- The Central Naval Museum
Founded by Peter I at the beginning of the 18th century, the Central Naval Museum is one of the oldest museums in St. Petersburg. Its collection of exhibits illustrates in detail the epic 300-year history of the Russian Navy. In this museum, you can see pictures of ships and portraits of great naval commanders, as well as banners, maps, and historical documents.
The museum originates from a repository of models and workers drawings of naval vessels, which Peter the Great housed in the Ship-Model Chamber in the Admiralty building. In 1805, the Chamber was reorganized into the Naval Museum. Since 1939, the museum has been housed in the building of the former Stock Exchange on Vasilievsky Island.

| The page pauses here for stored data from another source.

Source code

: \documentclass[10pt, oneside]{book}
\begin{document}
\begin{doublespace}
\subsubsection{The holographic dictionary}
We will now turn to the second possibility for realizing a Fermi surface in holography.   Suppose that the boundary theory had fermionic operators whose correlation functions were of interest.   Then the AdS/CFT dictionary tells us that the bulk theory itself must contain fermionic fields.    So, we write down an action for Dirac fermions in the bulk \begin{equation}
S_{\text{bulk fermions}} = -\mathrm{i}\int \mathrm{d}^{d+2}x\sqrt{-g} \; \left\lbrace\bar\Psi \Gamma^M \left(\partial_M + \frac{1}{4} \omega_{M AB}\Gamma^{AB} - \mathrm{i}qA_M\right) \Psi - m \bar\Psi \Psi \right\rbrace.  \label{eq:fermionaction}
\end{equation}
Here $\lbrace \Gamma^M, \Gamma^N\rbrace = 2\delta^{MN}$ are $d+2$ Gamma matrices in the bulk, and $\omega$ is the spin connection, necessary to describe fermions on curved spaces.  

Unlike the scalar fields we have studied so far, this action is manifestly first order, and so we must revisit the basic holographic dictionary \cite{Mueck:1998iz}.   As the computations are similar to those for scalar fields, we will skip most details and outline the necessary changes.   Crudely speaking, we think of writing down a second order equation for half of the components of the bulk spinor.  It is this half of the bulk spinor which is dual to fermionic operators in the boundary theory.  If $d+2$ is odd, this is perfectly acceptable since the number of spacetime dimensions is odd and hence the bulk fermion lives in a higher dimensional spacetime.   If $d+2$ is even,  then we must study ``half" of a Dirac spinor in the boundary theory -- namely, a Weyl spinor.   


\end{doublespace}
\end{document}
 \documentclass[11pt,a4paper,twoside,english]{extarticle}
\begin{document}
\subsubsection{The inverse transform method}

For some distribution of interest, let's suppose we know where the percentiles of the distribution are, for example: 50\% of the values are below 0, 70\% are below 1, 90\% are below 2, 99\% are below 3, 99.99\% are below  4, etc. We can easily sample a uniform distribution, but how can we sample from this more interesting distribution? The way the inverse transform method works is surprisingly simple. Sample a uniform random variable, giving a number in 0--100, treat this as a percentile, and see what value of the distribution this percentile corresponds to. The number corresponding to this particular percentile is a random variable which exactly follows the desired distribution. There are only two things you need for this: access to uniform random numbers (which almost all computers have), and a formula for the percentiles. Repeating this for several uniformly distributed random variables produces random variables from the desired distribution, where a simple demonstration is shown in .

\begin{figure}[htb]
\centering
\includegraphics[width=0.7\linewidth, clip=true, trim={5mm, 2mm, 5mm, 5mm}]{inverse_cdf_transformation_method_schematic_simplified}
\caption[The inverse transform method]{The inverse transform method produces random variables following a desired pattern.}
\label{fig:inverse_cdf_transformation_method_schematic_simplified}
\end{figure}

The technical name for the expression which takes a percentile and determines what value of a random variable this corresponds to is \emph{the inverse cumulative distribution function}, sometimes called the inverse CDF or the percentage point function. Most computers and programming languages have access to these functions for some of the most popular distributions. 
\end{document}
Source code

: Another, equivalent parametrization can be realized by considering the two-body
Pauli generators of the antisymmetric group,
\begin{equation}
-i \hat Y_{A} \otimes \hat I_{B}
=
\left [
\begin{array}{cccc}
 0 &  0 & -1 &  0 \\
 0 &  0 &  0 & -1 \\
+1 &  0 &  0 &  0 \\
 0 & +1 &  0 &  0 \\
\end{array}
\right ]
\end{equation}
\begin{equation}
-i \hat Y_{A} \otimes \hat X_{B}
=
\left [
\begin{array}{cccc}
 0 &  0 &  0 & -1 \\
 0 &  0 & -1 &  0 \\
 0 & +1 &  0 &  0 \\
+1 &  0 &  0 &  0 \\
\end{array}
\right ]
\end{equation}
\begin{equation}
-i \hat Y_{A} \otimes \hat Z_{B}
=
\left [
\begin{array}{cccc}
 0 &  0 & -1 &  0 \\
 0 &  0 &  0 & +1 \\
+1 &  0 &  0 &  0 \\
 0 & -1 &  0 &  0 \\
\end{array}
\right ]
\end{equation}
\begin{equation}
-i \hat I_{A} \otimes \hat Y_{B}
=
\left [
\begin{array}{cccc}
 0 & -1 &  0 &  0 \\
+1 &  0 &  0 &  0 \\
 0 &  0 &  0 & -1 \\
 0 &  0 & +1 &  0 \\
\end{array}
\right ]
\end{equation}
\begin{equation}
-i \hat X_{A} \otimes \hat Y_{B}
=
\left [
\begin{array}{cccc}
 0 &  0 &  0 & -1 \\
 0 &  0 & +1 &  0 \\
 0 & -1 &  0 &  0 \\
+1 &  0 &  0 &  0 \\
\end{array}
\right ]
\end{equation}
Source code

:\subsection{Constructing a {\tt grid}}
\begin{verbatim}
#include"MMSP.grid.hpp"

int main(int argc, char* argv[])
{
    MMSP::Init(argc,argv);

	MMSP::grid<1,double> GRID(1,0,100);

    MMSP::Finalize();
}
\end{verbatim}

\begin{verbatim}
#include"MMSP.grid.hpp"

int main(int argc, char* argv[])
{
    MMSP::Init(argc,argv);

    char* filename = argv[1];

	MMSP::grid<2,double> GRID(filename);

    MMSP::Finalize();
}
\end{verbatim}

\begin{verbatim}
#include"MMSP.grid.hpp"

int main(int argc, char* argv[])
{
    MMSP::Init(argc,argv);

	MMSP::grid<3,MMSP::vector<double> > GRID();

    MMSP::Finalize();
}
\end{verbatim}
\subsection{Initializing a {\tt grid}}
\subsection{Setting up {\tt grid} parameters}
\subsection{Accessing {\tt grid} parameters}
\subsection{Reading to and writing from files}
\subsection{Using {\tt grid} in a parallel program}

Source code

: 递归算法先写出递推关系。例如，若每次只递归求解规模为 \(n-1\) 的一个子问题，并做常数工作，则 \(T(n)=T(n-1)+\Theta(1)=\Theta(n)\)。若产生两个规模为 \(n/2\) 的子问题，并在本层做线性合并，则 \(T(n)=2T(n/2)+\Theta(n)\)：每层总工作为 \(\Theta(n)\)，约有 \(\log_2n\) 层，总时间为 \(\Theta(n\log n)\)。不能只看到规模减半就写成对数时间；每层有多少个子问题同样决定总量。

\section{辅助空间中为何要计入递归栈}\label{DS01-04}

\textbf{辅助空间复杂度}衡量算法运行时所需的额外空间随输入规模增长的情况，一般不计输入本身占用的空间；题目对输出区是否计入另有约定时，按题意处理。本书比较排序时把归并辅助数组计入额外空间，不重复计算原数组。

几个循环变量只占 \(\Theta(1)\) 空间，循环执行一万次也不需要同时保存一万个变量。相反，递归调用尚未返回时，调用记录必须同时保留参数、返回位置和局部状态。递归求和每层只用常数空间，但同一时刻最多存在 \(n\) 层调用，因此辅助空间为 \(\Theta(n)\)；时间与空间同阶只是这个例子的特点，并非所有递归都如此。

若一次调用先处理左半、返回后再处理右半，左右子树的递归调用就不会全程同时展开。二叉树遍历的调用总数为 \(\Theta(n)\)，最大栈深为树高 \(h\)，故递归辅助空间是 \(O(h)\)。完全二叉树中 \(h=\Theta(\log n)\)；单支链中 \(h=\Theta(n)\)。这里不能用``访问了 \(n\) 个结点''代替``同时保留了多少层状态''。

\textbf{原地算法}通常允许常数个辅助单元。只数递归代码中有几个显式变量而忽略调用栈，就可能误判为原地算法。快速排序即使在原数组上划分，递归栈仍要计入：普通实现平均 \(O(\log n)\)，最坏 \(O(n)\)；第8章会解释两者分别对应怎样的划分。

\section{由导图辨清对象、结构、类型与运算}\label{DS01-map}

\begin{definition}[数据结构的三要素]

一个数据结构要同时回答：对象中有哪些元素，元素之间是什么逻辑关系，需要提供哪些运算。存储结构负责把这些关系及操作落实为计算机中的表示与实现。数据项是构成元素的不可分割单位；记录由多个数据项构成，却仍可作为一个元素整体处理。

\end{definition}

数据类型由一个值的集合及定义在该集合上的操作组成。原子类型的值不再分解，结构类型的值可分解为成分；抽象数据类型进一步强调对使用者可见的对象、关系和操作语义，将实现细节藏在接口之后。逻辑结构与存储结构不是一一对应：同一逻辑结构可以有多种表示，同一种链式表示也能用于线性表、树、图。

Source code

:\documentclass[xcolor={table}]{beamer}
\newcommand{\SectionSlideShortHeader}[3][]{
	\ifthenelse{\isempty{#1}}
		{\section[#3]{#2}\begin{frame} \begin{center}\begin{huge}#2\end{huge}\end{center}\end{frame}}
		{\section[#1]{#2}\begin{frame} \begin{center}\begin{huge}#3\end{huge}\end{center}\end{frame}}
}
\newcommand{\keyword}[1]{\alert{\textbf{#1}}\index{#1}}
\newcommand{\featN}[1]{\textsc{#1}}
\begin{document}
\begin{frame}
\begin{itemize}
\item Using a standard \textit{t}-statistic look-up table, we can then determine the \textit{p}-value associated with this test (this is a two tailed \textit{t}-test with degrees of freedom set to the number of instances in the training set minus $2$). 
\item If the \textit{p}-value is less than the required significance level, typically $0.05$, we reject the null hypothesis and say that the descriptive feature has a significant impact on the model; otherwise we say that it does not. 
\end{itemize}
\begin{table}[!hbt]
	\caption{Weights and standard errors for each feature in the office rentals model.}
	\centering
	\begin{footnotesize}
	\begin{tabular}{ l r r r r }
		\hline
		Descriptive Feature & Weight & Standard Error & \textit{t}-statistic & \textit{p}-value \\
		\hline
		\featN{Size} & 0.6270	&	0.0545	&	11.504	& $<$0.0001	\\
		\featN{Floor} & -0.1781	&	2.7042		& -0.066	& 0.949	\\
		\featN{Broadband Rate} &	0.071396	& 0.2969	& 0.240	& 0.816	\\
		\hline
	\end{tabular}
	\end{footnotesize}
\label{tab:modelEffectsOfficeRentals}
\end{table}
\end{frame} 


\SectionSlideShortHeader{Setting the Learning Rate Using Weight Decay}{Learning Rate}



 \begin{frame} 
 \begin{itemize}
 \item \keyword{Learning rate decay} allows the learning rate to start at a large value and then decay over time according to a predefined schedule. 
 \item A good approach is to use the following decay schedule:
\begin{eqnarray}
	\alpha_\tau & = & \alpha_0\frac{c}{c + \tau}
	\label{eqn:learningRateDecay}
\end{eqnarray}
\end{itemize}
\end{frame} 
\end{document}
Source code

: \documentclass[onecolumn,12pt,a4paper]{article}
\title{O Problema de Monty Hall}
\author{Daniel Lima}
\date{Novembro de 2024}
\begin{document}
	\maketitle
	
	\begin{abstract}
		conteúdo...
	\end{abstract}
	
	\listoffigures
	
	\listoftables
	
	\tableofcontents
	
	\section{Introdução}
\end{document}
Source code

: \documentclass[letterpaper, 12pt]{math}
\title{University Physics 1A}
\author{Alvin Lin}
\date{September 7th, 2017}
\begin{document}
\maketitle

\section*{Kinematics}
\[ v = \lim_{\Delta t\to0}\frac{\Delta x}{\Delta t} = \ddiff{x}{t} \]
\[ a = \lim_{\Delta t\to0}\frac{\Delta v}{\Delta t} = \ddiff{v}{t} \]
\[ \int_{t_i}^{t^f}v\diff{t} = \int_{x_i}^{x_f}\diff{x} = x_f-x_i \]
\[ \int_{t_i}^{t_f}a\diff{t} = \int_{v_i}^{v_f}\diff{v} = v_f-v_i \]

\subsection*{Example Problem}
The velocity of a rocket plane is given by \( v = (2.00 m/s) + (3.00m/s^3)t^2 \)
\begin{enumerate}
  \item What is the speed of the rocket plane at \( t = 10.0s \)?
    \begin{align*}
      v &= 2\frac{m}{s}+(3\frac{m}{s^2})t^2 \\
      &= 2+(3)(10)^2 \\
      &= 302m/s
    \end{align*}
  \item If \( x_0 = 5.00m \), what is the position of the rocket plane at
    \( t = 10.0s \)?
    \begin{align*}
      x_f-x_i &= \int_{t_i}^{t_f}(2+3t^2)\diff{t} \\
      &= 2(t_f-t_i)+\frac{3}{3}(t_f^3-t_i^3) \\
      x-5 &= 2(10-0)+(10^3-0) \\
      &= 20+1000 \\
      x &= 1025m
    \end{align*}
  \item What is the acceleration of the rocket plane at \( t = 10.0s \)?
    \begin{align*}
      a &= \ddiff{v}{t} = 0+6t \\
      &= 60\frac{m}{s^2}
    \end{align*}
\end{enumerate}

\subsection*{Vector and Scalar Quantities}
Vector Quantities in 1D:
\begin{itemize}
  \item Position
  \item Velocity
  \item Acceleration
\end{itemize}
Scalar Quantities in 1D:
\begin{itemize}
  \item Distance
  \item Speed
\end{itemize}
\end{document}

Today the museum boasts over 700,000 exhibits telling the story of the Russian Navy from ancient times to the present day. These include about 2,000 models of old and modern ships, 5,000 paintings from famous maritime artists, about 11,000 examples of weaponry and combat equipment, and a collection of medals, coins, navigational devices, maps and photo-material. It also houses a great number of flags and banners, numerous war trophies and the personal effects of famous Russian seafarers and naval commanders.
The museum uses vivid models and displays to narrate the history of the Russian Navy: its victories at Gangut (Hango), Chesme, Corfu and Sinope, amongst others; its contribution to round-the-world voyages of discovery; and its legendary cruiser Variag and other heroic ships. A number of documents attest to the participation of sailors in the three Russian revolutions and the Civil War. The exhibition ends with an overview of naval activities in the USSR, from the operations of the Soviet Navy during the Second World War to its development in the post-war period. Among the most remarkable exhibits are Peter I's small boat known as the "Grandfather of the Russian Navy", the first Naval Regulations printed in 1720, and models of Russian ships (the Aurora, Azov, Variag, Vladimir, and Kirov) and submarines.
The museum has the following branches: the Cruiser Aurora, the Narodovolets D-2 Submarine, the Naval Cathedral of Saint Nicholas in Kronstadt, the Road of Life Museum, The Baltic Fleet Museum in Baltiysk, And the Cruiser Mikhail Kutuzov in Novorossiysk.
In April 2013, the museum was completely moved to a new building - Kryukov (Marine) barracks.
If you are interested in the navy or maritime dealings then this is the place for you! It is one of the largest naval museums in the world, so an enthusiastic wouldn't want to miss out on this opportunity!